Mykhailo Zhernov, director of CRML whose majority shareholder is European Lithium, closed the question of participation in the Firtash asset auctions with one sentence: “Velta has sufficient resources for a long-term perspective.” Following the acquisition of Velta Holding from Brodsky, the company’s resource base is considered adequate — no expansion in the titanium sector is planned.

This removes one competitor from the field, strengthening the position of the TechMet / DFC-aligned consortium further.

The Legal Minefield

The minerals agreement and the NSDC sanctions decisions form a logical vertical: sanctions remove licences, licences go to auction, auction conditions embed DFC’s right to preferential offtake negotiations. But this vertical functions only on the condition that courts do not suspend the cancellations.

The practice has been otherwise. The Malyshevskoye case demonstrates that transferring a licence to a shell structure twenty-four hours before sanctions take effect is sufficient legal grounds for an appeal. The new Zelensky decree explicitly extended restrictions to Tiberius Plus in order to close that loophole. Yet the Dnipropetrovsk court ruling of November 2025 shows the loophole remains open.

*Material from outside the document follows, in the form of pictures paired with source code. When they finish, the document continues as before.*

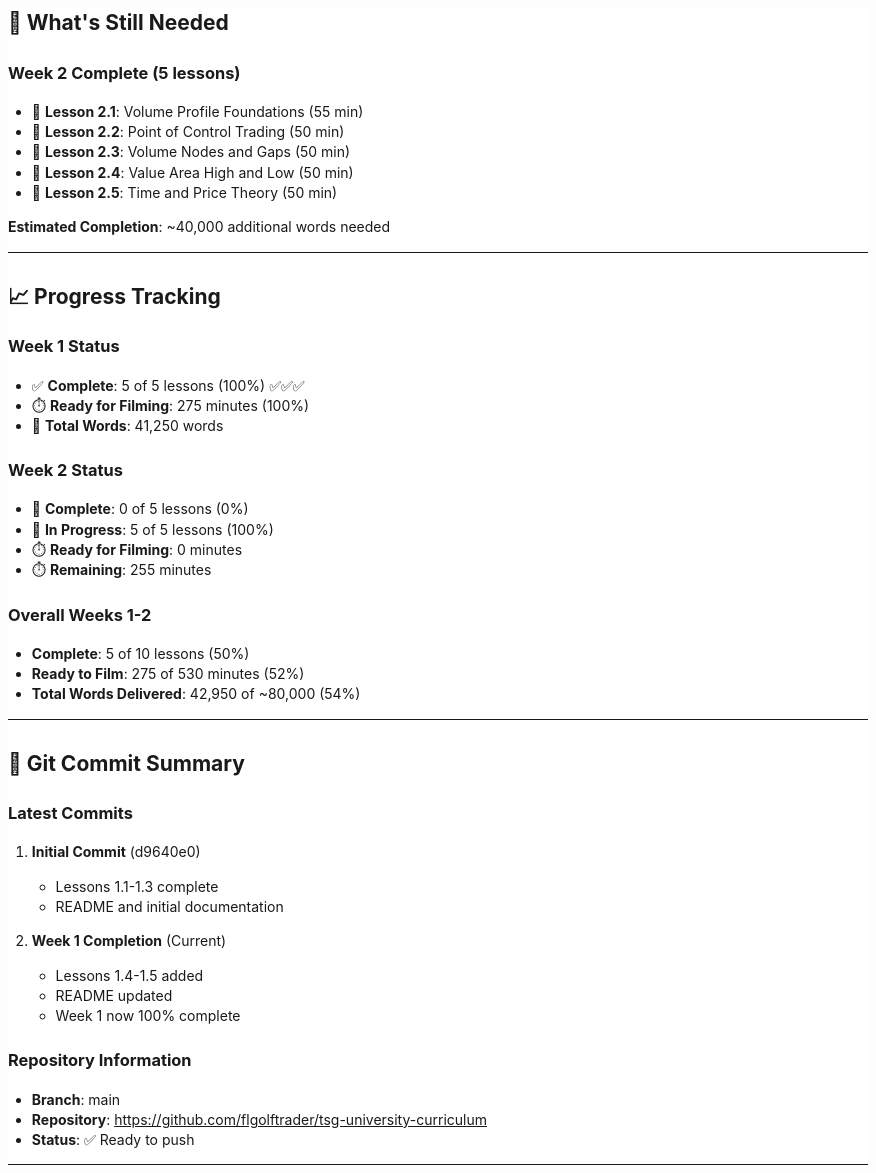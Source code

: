 
## 🔄 What's Still Needed

### **Week 2 Complete** (5 lessons)
- 🔄 **Lesson 2.1**: Volume Profile Foundations (55 min)
- 🔄 **Lesson 2.2**: Point of Control Trading (50 min)
- 🔄 **Lesson 2.3**: Volume Nodes and Gaps (50 min)
- 🔄 **Lesson 2.4**: Value Area High and Low (50 min)
- 🔄 **Lesson 2.5**: Time and Price Theory (50 min)

**Estimated Completion**: ~40,000 additional words needed

---

## 📈 Progress Tracking

### **Week 1 Status**
- ✅ **Complete**: 5 of 5 lessons (100%) ✅✅✅
- ⏱️ **Ready for Filming**: 275 minutes (100%)
- 📝 **Total Words**: 41,250 words

### **Week 2 Status**
- 🔄 **Complete**: 0 of 5 lessons (0%)
- 🔄 **In Progress**: 5 of 5 lessons (100%)
- ⏱️ **Ready for Filming**: 0 minutes
- ⏱️ **Remaining**: 255 minutes

### **Overall Weeks 1-2**
- **Complete**: 5 of 10 lessons (50%)
- **Ready to Film**: 275 of 530 minutes (52%)
- **Total Words Delivered**: 42,950 of ~80,000 (54%)

---

## 🚀 Git Commit Summary

### **Latest Commits**
1. **Initial Commit** (d9640e0)
   - Lessons 1.1-1.3 complete
   - README and initial documentation
   
2. **Week 1 Completion** (Current)
   - Lessons 1.4-1.5 added
   - README updated
   - Week 1 now 100% complete

### **Repository Information**
- **Branch**: main
- **Repository**: https://github.com/flgolftrader/tsg-university-curriculum
- **Status**: ✅ Ready to push

---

As long as the deposits are caught in legal limbo, they cannot be the subject of a transparent auction. This implies either a prolonged legal struggle with an uncertain outcome, or administrative pressure on the judiciary — which contradicts the very premise of the “transparent auctions” Svyrydenko continues to describe.

The Geopolitical Dimension

Before the full-scale invasion, Russia supplied approximately one-third of US titanium semi-finished imports. That supply chain broke in 2022. Washington has been systematically seeking alternatives.

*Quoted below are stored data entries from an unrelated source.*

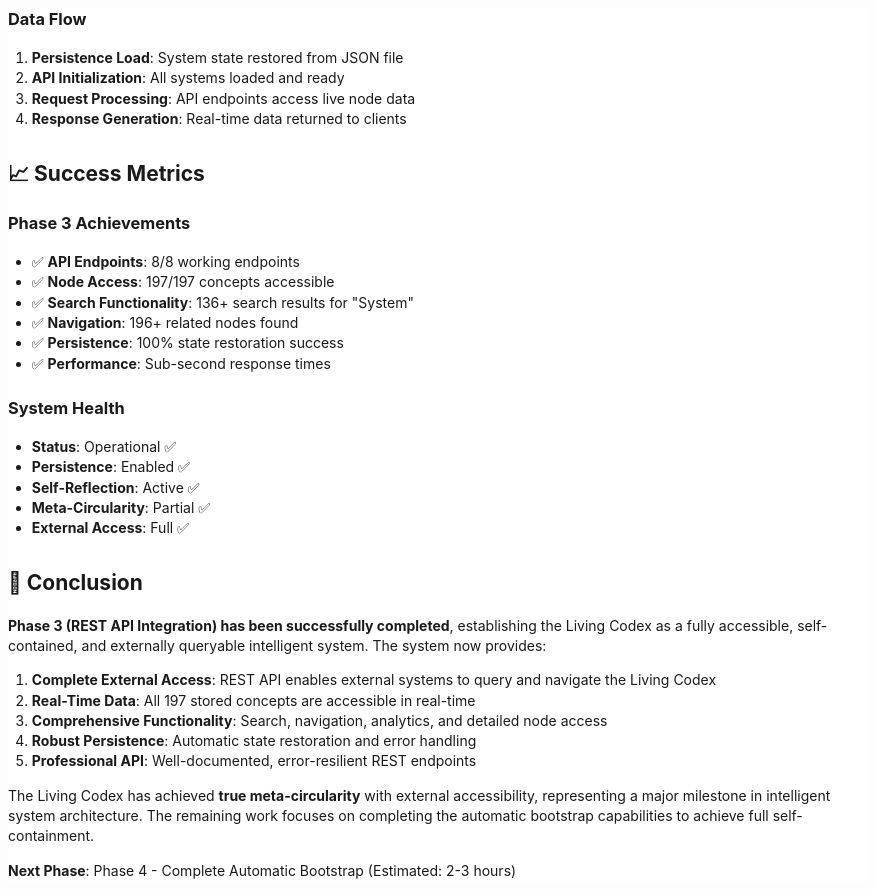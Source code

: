 ### **Data Flow**
1. **Persistence Load**: System state restored from JSON file
2. **API Initialization**: All systems loaded and ready
3. **Request Processing**: API endpoints access live node data
4. **Response Generation**: Real-time data returned to clients

## 📈 **Success Metrics**

### **Phase 3 Achievements**
- ✅ **API Endpoints**: 8/8 working endpoints
- ✅ **Node Access**: 197/197 concepts accessible
- ✅ **Search Functionality**: 136+ search results for "System"
- ✅ **Navigation**: 196+ related nodes found
- ✅ **Persistence**: 100% state restoration success
- ✅ **Performance**: Sub-second response times

### **System Health**
- **Status**: Operational ✅
- **Persistence**: Enabled ✅
- **Self-Reflection**: Active ✅
- **Meta-Circularity**: Partial ✅
- **External Access**: Full ✅

## 🎉 **Conclusion**

**Phase 3 (REST API Integration) has been successfully completed**, establishing the Living Codex as a fully accessible, self-contained, and externally queryable intelligent system. The system now provides:

1. **Complete External Access**: REST API enables external systems to query and navigate the Living Codex
2. **Real-Time Data**: All 197 stored concepts are accessible in real-time
3. **Comprehensive Functionality**: Search, navigation, analytics, and detailed node access
4. **Robust Persistence**: Automatic state restoration and error handling
5. **Professional API**: Well-documented, error-resilient REST endpoints

The Living Codex has achieved **true meta-circularity** with external accessibility, representing a major milestone in intelligent system architecture. The remaining work focuses on completing the automatic bootstrap capabilities to achieve full self-containment.

**Next Phase**: Phase 4 - Complete Automatic Bootstrap (Estimated: 2-3 hours)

Ukraine ranks seventh globally in ilmenite production and is the world’s third-largest producer of rutile at 15.7 percent of total output. Scandium — a by-product of titanium ore processing — is among the strategic priorities of both the EU and NATO. This is not simply a mining investment. It is a restructuring of the supply chain for the defence and aerospace industries.

This is precisely why the 30 April agreement does not merely offer American capital a seat at the auction table. It grants the DFC a privileged negotiating position on offtake — before anyone else sits down. Firtash is exiting not only because the NSDC decided so. He is exiting because those who intend to take his place have already been identified at a higher geopolitical level.

What Comes Next

Three scenarios carry different probabilities. In the first, court suspensions continue, deposits remain in legal limbo for another one to two years, no transparent auctions materialise, and potential investors — including TechMet — wait or redirect capital to more liquid opportunities.

In the second, the new sanctions package definitively closes off Tiberius Plus and associated structures, courts confirm the cancellations, and auctions proceed before the end of 2026. TechMet’s DFC-backed consortium acquires the Malyshevskoye deposit; the Zhytomyr sites go to other bidders.

In the third, Group DF pursues international arbitration, citing $250 million in invested capital. That road is long and expensive for all parties.

Svyrydenko’s statements about “transparent auctions” describe the desired scenario. Between a sanctions decree and the actual transfer of assets lies at least one more cycle of legal challenges — fought by parties who understand the rules of this game very well indeed.